Jeffrey Skidmore OBE (born 27 February 1951) is the conductor and artistic director of Ex Cathedra, a choir and early music ensemble based in Birmingham in the West Midlands, England. An active participant in musical education and a pioneer in researching and performing neglected choral works of the 16th to 18th centuries, he has worked with leading musicologists to prepare new performing editions of French and Italian music. In particular, his recordings of French and Latin American Baroque music with Ex Cathedra have won wide acclaim.

Early life and education

Jeffrey Skidmore was born in Birmingham, England, in 1951. He also attended St. Heliers Road Sunday School in Northfield before 1962, when he went to Bournville Boys Technical School, later Bournville Grammar-Technical School for Boys.

Ex Cathedra
Skidmore began conducting while still at school, and was only 18 years old when he founded the Ex Cathedra choir in Birmingham in 1969. After going to Bournville Boys Technical School, later Bournville Grammar-Technical School for Boys, he went on to read music with David Wulstan at Magdalen College, Oxford, where he was a choral scholar under Bernard Rose. He then taught as a music school teacher in Birmingham, including at John Willmott School in Sutton Coldfield.

Directing the Ex Cathedra choir and its associated Ex Cathedra Consort and Baroque Orchestra, Skidmore has appeared in concert series and festivals across the UK and abroad, and has made a number of highly acclaimed recordings. In addition, he regularly conducts other ensembles such as the BBC Singers, the City of Birmingham Symphony Orchestra and the Hanover Band.
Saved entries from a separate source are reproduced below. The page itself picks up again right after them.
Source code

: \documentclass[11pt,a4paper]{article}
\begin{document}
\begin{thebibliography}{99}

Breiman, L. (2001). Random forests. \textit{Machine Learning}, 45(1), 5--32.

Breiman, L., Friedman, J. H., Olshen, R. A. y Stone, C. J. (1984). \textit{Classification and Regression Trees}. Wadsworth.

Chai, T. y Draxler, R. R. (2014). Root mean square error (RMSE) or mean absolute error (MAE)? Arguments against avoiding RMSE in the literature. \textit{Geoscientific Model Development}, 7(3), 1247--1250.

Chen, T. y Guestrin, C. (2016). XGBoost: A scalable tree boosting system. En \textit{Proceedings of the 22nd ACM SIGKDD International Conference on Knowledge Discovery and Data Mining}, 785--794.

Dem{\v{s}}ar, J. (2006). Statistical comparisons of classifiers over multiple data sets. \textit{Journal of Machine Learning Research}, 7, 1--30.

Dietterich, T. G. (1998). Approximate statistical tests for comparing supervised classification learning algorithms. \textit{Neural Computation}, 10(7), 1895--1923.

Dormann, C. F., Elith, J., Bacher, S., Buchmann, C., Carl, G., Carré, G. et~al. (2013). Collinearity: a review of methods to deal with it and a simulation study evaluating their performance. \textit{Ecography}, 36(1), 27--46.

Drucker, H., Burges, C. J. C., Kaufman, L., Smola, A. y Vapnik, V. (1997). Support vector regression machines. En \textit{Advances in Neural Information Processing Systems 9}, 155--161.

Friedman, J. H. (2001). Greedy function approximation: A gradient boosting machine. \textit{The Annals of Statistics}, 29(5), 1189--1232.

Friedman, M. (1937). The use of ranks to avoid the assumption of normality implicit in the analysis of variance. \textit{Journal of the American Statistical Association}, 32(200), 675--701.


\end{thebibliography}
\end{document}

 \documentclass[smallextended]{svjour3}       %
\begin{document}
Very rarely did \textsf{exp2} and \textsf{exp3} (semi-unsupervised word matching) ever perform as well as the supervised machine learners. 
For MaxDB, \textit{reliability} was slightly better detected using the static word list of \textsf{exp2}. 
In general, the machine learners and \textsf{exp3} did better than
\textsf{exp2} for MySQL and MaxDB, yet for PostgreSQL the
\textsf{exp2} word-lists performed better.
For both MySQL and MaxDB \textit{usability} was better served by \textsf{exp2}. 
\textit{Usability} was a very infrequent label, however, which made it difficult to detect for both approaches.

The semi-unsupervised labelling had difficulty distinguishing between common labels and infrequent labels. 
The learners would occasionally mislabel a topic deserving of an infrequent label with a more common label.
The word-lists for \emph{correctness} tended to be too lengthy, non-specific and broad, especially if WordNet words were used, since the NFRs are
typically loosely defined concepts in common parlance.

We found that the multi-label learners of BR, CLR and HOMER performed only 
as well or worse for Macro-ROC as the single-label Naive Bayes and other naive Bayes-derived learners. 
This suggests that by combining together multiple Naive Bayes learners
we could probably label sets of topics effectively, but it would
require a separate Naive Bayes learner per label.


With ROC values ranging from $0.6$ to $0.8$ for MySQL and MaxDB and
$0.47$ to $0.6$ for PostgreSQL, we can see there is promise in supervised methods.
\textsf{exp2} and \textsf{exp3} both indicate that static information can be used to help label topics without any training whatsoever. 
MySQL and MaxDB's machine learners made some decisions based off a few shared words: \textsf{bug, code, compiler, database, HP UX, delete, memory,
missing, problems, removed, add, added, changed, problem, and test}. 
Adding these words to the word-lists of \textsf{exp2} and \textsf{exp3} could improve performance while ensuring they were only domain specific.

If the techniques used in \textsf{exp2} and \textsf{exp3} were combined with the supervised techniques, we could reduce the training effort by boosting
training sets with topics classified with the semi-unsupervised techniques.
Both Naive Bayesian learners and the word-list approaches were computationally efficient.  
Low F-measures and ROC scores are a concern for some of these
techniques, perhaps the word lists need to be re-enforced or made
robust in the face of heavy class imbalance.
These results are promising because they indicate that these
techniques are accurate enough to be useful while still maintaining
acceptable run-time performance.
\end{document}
He has commissioned over thirty new works and conducted many world premières by well-established and new composers, including Sally Beamish, Fyfe Hutchins, Gabriel Jackson, John Joubert, James MacMillan, Alec Roth, Daryl Runswick, Peter Sculthorpe, Philip Sheppard, Peter Wiegold and Roderick Williams.

In the field of opera Skidmore worked with Marc Minkowski and David McVicar on the 2004 production of Eccles' Semele at the Théâtre des Champs-Élysées in Paris; and conducted Cavalli's La Calisto, Purcell's Dido and Aeneas, and Rameau's Pigmalion at the Royal Birmingham Conservatoire. With Ex Cathedra he gave the first performances in modern times of the French Baroque operas Zaïde, reine de Grenade (Zaïde, Queen of Grenada) by Royer and Isis by Lully.

Skidmore was appointed Officer of the Order of the British Empire (OBE) in the 2015 New Year Honours for services to choral music.

Contributions to musicology and musical education
Skidmore is a pioneer in the field of research and performance of neglected choral works of the 16th to 18th centuries, and, in particular, has won wide acclaim for his recordings of French and Latin American Baroque music with Ex Cathedra for Hyperion Records. A lecturer and honorary fellow at Royal Birmingham Conservatoire and a research fellow at the University of Birmingham, he has worked with many leading musicologists to prepare new performing editions of French, Italian and Spanish music by Giovanni Animuccia, Juan de Araujo, Marc-Antoine Charpentier, Michel Richard Delalande, Claudio Monteverdi and Jean-Philippe Rameau.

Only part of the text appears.